まして、儲かる期間が1ヶ月か、6ヶ月続くか、1年か、5年間か、・・・これまた、暗黙の中にある。

 しかし、企業にとってみると、1ヶ月の効果よりも5年、10年と続く効果を期待する(ハズである)。

 

 1972~3年頃、鈴村さんが当時の関東自動車工業㈱深浦工場で改善の指導をした。その時彼は、「この工場の改善はその場限りの表面改善が多い。スタッフが取り繕った改善が多い。これでは1ヶ月もすれば元の木阿弥になる。やはり1年・2年と改善効果が出る様な、即ち“仕組みの改善”をやらねばならない。そのためには、ここで働く“作業者の魂”が入らないとダメだ。後は近藤、お前がやれ!」と怒鳴りながら宣言した。

一緒に聞いている部長、課長、工長(係長)、職長、皆ほとんど理解不能であった。

 「仕組みの改善」とは何だ?

 「作業者の魂を入れる」とはどういうことだ?

 

 「仕組みの改善」とはトヨタ語で、P.Fドラッカーの言うシステム改善、体制改善(structureの改善)と同じで、近藤流に定義すると、

 仕組みの改善=人の動きの改善+モノの動きの改善+情報の流れの改善+タイミングの改善

 を、これまで個々で捉えていたのを、1つの工程に於いて4つを一緒に考える

ことであるとした。

 これをライン全体、例えば原料投入から出荷まで、全体を通して考える。これが「仕組みの改善」というものだ。現在では「全体改善」と言われているものである。
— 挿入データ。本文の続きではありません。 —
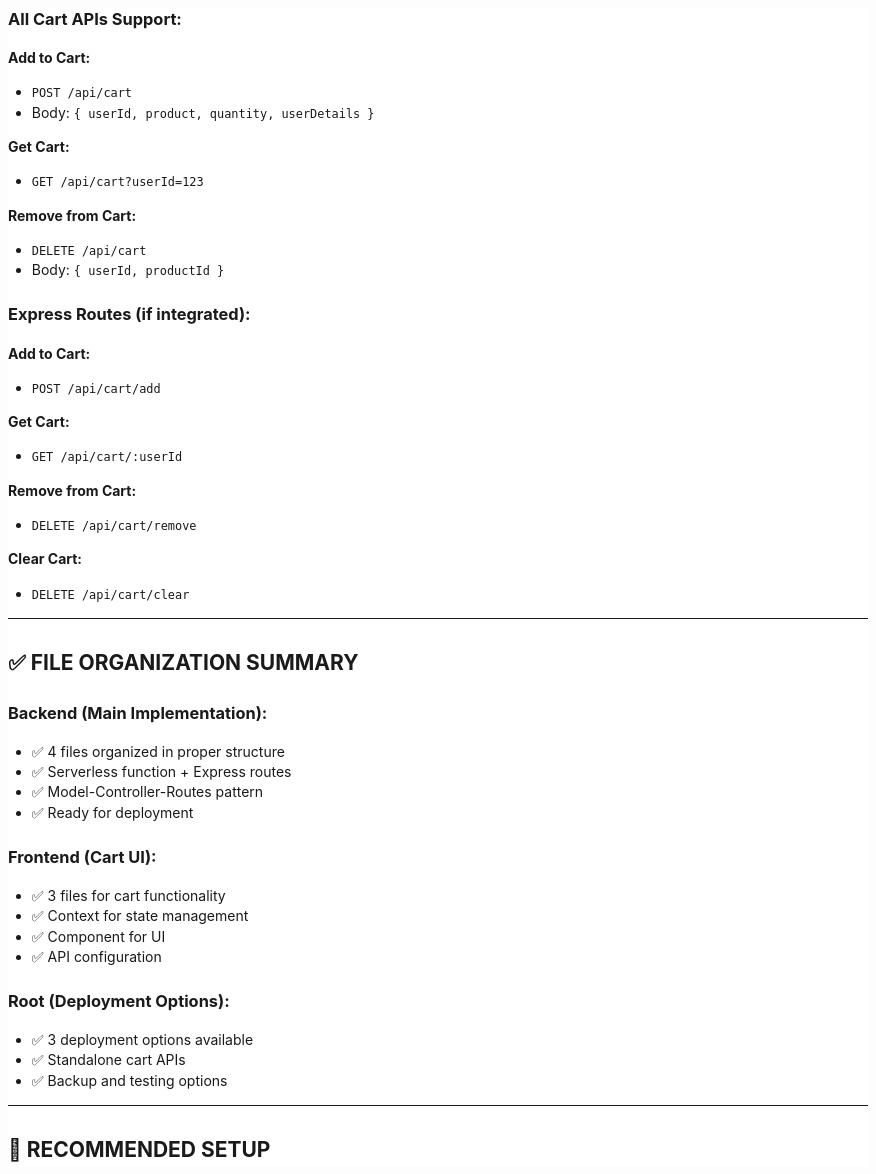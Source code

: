 ### All Cart APIs Support:

**Add to Cart:**
- `POST /api/cart`
- Body: `{ userId, product, quantity, userDetails }`

**Get Cart:**
- `GET /api/cart?userId=123`

**Remove from Cart:**
- `DELETE /api/cart`
- Body: `{ userId, productId }`

### Express Routes (if integrated):

**Add to Cart:**
- `POST /api/cart/add`

**Get Cart:**
- `GET /api/cart/:userId`

**Remove from Cart:**
- `DELETE /api/cart/remove`

**Clear Cart:**
- `DELETE /api/cart/clear`

---

## ✅ FILE ORGANIZATION SUMMARY

### Backend (Main Implementation):
- ✅ 4 files organized in proper structure
- ✅ Serverless function + Express routes
- ✅ Model-Controller-Routes pattern
- ✅ Ready for deployment

### Frontend (Cart UI):
- ✅ 3 files for cart functionality
- ✅ Context for state management
- ✅ Component for UI
- ✅ API configuration

### Root (Deployment Options):
- ✅ 3 deployment options available
- ✅ Standalone cart APIs
- ✅ Backup and testing options

---

## 🎯 RECOMMENDED SETUP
 「作業者の魂」は鈴村流の「人間尊重」論であり、「作業者は金のみで働いているのではない。自分の人生を掛けている。だから作業者・スタッフが一緒になって改善することだ。」

 

 工程が狭い範囲での改善は、今日では「部分改善」と言われている。改善に慣れるために、改善の入門時にはよく行われているが、会社の利益には余り結びつかない。

 全体改善こそが会社の利益に結びつく。

 しかし、全体改善は、例えばpush型生産からpull型生産**に変更するとなると、改善期間が韓国L社の例では1年6カ月が必要であった。

経営者が1年半も結果を待つことに耐えられるかどうか。また、市場の今後の動向をどう読むか。  などが全体改善のベースとなる。

 

 私見ではあるが、全体改善は時間軸によって変化する(主として市場動向によって)ので、その変化に柔軟に対応する改善、即ち仕組みの改善がこれからも企業にとって基本の改善になるだろう。
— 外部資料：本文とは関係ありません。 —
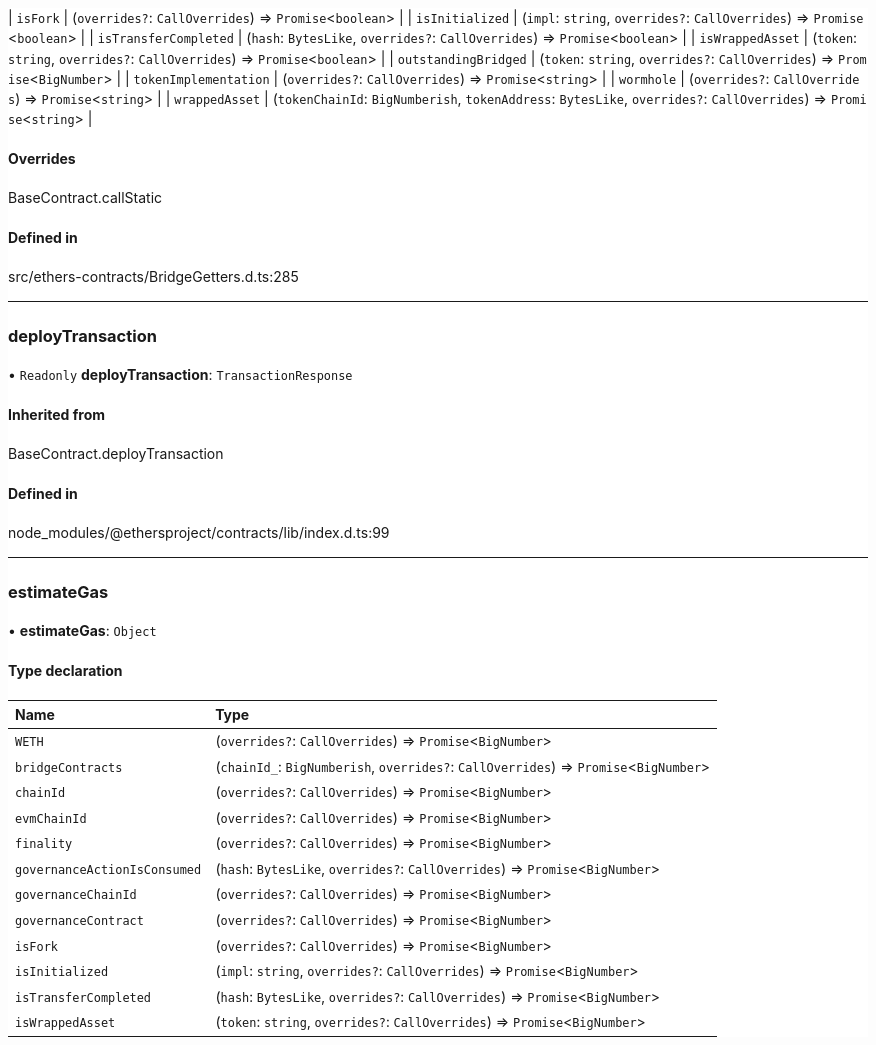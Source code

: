 | `isFork` | (`overrides?`: `CallOverrides`) => `Promise`<`boolean`\> |
| `isInitialized` | (`impl`: `string`, `overrides?`: `CallOverrides`) => `Promise`<`boolean`\> |
| `isTransferCompleted` | (`hash`: `BytesLike`, `overrides?`: `CallOverrides`) => `Promise`<`boolean`\> |
| `isWrappedAsset` | (`token`: `string`, `overrides?`: `CallOverrides`) => `Promise`<`boolean`\> |
| `outstandingBridged` | (`token`: `string`, `overrides?`: `CallOverrides`) => `Promise`<`BigNumber`\> |
| `tokenImplementation` | (`overrides?`: `CallOverrides`) => `Promise`<`string`\> |
| `wormhole` | (`overrides?`: `CallOverrides`) => `Promise`<`string`\> |
| `wrappedAsset` | (`tokenChainId`: `BigNumberish`, `tokenAddress`: `BytesLike`, `overrides?`: `CallOverrides`) => `Promise`<`string`\> |

#### Overrides

BaseContract.callStatic

#### Defined in

src/ethers-contracts/BridgeGetters.d.ts:285

___

### deployTransaction

• `Readonly` **deployTransaction**: `TransactionResponse`

#### Inherited from

BaseContract.deployTransaction

#### Defined in

node_modules/@ethersproject/contracts/lib/index.d.ts:99

___

### estimateGas

• **estimateGas**: `Object`

#### Type declaration

| Name | Type |
| :------ | :------ |
| `WETH` | (`overrides?`: `CallOverrides`) => `Promise`<`BigNumber`\> |
| `bridgeContracts` | (`chainId_`: `BigNumberish`, `overrides?`: `CallOverrides`) => `Promise`<`BigNumber`\> |
| `chainId` | (`overrides?`: `CallOverrides`) => `Promise`<`BigNumber`\> |
| `evmChainId` | (`overrides?`: `CallOverrides`) => `Promise`<`BigNumber`\> |
| `finality` | (`overrides?`: `CallOverrides`) => `Promise`<`BigNumber`\> |
| `governanceActionIsConsumed` | (`hash`: `BytesLike`, `overrides?`: `CallOverrides`) => `Promise`<`BigNumber`\> |
| `governanceChainId` | (`overrides?`: `CallOverrides`) => `Promise`<`BigNumber`\> |
| `governanceContract` | (`overrides?`: `CallOverrides`) => `Promise`<`BigNumber`\> |
| `isFork` | (`overrides?`: `CallOverrides`) => `Promise`<`BigNumber`\> |
| `isInitialized` | (`impl`: `string`, `overrides?`: `CallOverrides`) => `Promise`<`BigNumber`\> |
| `isTransferCompleted` | (`hash`: `BytesLike`, `overrides?`: `CallOverrides`) => `Promise`<`BigNumber`\> |
| `isWrappedAsset` | (`token`: `string`, `overrides?`: `CallOverrides`) => `Promise`<`BigNumber`\> |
 部分最適はその効果期間は1~2カ月と短期的であるのに対し、全体最適はその効果期間は数年続く長期的なものである。

 

 最後に安岡正篤先生の「観」方の3原則

  1.目先にとらわれず長い目で観る

  2.一面だけを見ずに、広く、深く、多面的に、全体を観る

  3.根本的に考案する、枝葉末節にこだわるな

 

(近藤 哲夫)

 

*push生産・・前工程から後工程に部品を押し込んでいく作り方、計画生産。

**pull生産・・後工程の要望に従って前工程が生産を開始する作り方、受注生産。

第2話 「モノ」の見方について(2)-バイアスを取る-

2012年6月12日

 

鈴村さんに教えを受け始めたのは、1971年の暮れの頃からである。彼は月に一度、当時私が居た関東自動車工業㈱東富士工場に来て、私の改善状況をチェックし、私も月に一度は大野さんに改善状況を説明していた。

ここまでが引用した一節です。